APPROVAL OF THE APPELLATE DIVISION

SUPERIOR COURT OF NEW JERSEY

APPELLATE DIVISION

DOCKET NO. A-3356-06T43356-06T4

STATE OF NEW JERSEY,

Plaintiff-Respondent,

v.

BOBBY WILEY,

Defendant-Appellant.

_____________________________________________________________

 

Submitted February 24, 2009 - Decided

Before Judges Graves and Grall.

On appeal from Superior Court of New Jersey,

Law Division, Camden County, Indictment No.

00-10-2964.

Yvonne Smith Segars, Public Defender,

attorney for appellant (Steven M. Gilson,

Designated Counsel, of counsel and on the

brief).

Warren W. Faulk, Camden County Prosecutor,

attorney for respondent (Linda A. Shashoua,

Assistant Prosecutor, of counsel and on the

brief).

PER CURIAM

Defendant Bobby Wiley appeals from an order dated December 14, 2006, denying his petition for post-conviction relief (PCR). We affirm.

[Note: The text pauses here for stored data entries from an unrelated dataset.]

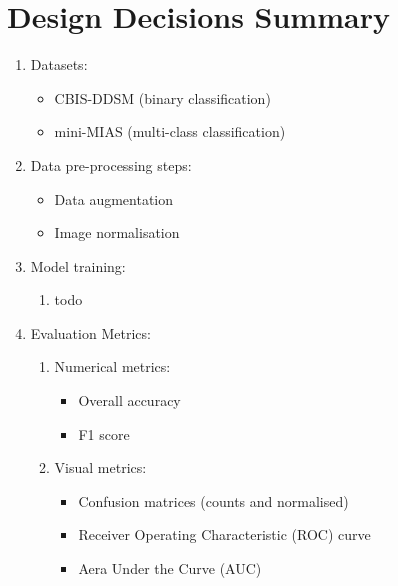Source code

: 
\section{Design Decisions Summary}

\begin{enumerate}
    \item Datasets:
    \begin{itemize}
        \item CBIS-DDSM (binary classification)
        \item mini-MIAS (multi-class classification)
    \end{itemize}
    
    \item Data pre-processing steps:
    \begin{itemize}
        \item Data augmentation
        \item Image normalisation
    \end{itemize}
    
    \item Model training:
     \begin{enumerate}
        \item todo
    \end{enumerate}
    
    \item Evaluation Metrics:
    \begin{enumerate}
        \item Numerical metrics:
        \begin{itemize}
            \item Overall accuracy
            \item F1 score
        \end{itemize}
        \item Visual metrics:
        \begin{itemize}
            \item Confusion matrices (counts and normalised)
            \item Receiver Operating Characteristic (ROC) curve
            \item Aera Under the Curve (AUC)
        \end{itemize}
    \end{enumerate}
    

\end{enumerate}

On October 2, 2000, defendant pled guilty to first-degree aggravated manslaughter, in violation of N.J.S.A. 2C:11-4(a). In return for defendant's guilty plea, the State agreed to recommend that defendant's sentence be limited to a twenty-year prison term with seventeen years of parole ineligibility under the No Early Release Act, N.J.S.A. 2C:43-7.2. After defendant was sentenced in accordance with the plea agreement, he claimed that his sentence was excessive, and he appealed. We affirmed pursuant to Rule 2:9-11, State v. Wiley, No. A-6446-00T4 (2004), and the Supreme Court denied defendant's petition for certification. 183 N.J. 218 (2005).

Defendant presents the following arguments on appeal:

POINT I

DEFENDANT'S AGGRAVATED MANSLAUGHTER CONVICTION MUST BE REVERSED BECAUSE THERE WAS NOT A FACTUAL BASIS TO SUPPORT HIS GUILTY PLEA.

POINT II

THIS MATTER MUST BE REMANDED FOR AN EVIDENTIARY HEARING BECAUSE A PRIMA FACIE CASE OF INEFFECTIVE ASSISTANCE OF COUNSEL WAS ESTABLISHED.

Our review of the record reveals that these arguments are without sufficient merit to warrant extensive discussion in a written opinion. R. 2:11-3(e)(2). Nevertheless, we add the following comments.

At his plea hearing on October 2, 2000, defendant testified he understood his constitutional rights, including his right to remain silent and his right to a jury trial, and that he was freely and voluntarily entering his guilty plea. He also stated he was satisfied with the legal services his attorney provided, and that he understood he was charged with recklessly, under circumstances manifesting extreme indifference to the value of human life, causing the death of Nicole Bulas on October 24, 1999. In response to questions from the court, defendant testified as follows:

Q. Do you have any questions?

A. No.

Q. You want to plead guilty to this matter?

A. Yes.

Q. Tell me in your own words what happened October the 24th of 1999 to bring about this charge. What did you do, sir?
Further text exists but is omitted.